| Task details |
Print, exactly as they appear in the listing below, the lines from the line with "home webpage of" to the line with "or copy to.|", with both end lines kept.

________________

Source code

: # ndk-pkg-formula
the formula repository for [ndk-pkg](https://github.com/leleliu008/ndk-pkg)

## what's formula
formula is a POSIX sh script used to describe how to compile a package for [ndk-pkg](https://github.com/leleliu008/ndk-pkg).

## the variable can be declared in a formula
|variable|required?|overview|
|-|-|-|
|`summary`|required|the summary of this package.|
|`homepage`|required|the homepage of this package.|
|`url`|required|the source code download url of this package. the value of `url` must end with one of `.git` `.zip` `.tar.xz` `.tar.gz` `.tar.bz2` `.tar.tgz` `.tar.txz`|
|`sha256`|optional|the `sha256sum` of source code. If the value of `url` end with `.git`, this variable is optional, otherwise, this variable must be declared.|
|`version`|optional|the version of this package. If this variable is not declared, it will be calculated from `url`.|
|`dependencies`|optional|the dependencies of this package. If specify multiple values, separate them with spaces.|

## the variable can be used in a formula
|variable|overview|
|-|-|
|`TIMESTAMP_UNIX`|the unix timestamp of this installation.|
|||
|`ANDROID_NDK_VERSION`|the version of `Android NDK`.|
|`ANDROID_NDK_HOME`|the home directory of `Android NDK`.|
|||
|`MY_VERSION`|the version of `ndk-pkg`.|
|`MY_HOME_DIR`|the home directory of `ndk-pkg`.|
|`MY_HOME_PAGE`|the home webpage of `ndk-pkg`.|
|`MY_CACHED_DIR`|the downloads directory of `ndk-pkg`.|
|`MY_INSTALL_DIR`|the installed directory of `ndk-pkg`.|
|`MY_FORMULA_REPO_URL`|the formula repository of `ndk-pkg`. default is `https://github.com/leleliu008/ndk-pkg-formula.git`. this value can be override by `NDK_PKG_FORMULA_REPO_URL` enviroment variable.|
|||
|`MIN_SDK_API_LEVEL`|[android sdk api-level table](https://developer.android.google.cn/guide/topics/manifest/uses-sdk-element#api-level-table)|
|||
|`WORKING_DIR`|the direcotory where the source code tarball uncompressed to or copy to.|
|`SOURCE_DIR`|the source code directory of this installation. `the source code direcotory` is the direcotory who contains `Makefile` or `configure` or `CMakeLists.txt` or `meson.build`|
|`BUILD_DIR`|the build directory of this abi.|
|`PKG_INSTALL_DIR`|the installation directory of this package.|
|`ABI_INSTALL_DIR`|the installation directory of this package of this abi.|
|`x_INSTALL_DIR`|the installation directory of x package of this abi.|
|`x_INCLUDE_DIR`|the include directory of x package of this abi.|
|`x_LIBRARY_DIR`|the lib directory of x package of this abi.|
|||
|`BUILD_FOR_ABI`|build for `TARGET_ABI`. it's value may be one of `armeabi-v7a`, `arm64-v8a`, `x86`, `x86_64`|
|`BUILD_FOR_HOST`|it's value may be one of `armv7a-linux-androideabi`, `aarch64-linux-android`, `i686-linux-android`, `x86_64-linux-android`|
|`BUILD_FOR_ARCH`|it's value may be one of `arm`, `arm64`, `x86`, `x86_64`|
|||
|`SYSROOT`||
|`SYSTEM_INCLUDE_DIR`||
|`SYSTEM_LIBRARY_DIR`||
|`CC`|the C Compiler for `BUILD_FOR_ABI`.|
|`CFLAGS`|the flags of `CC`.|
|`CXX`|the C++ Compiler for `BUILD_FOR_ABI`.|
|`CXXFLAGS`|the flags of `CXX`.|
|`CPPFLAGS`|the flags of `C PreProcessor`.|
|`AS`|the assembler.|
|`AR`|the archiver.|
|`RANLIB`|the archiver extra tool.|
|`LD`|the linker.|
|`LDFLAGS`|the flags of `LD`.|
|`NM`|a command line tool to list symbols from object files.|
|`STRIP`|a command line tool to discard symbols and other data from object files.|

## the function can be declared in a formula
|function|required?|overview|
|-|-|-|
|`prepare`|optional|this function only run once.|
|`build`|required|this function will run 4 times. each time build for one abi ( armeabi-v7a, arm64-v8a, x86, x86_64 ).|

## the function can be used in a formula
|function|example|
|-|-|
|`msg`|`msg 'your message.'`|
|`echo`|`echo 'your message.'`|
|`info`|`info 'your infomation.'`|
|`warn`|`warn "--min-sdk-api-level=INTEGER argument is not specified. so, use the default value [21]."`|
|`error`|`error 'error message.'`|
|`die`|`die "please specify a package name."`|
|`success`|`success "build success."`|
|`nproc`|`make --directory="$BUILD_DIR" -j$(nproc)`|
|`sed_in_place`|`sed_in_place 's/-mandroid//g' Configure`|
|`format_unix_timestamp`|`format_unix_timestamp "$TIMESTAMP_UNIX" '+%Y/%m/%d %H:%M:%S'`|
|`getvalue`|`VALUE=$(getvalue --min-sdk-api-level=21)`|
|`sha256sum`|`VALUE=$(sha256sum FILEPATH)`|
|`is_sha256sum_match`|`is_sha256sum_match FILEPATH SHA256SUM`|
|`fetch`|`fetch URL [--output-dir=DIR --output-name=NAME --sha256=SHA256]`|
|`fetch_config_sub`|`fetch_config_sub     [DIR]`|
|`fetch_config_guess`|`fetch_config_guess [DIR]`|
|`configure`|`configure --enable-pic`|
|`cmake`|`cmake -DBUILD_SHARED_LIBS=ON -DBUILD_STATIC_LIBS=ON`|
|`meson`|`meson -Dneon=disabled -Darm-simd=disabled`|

________________

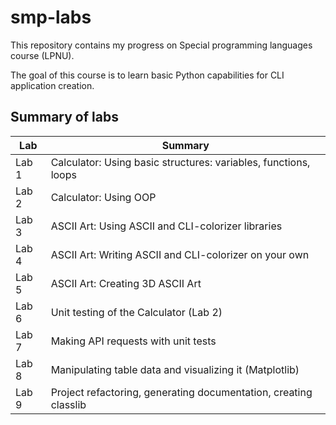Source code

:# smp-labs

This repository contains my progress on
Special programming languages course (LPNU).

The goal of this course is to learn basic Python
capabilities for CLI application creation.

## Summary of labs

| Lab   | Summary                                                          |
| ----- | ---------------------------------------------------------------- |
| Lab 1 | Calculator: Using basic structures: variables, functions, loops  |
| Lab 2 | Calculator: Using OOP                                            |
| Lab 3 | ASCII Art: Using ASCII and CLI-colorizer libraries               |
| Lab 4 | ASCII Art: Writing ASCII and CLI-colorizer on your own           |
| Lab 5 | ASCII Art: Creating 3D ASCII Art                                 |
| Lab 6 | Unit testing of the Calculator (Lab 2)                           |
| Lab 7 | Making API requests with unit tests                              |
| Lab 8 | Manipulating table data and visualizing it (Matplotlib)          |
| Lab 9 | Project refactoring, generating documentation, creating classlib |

________________

| Your response |
|`MY_HOME_PAGE`|the home webpage of `ndk-pkg`.|
|`MY_CACHED_DIR`|the downloads directory of `ndk-pkg`.|
|`MY_INSTALL_DIR`|the installed directory of `ndk-pkg`.|
|`MY_FORMULA_REPO_URL`|the formula repository of `ndk-pkg`. default is `https://github.com/leleliu008/ndk-pkg-formula.git`. this value can be override by `NDK_PKG_FORMULA_REPO_URL` enviroment variable.|
|||
|`MIN_SDK_API_LEVEL`|[android sdk api-level table](https://developer.android.google.cn/guide/topics/manifest/uses-sdk-element#api-level-table)|
|||
|`WORKING_DIR`|the direcotory where the source code tarball uncompressed to or copy to.|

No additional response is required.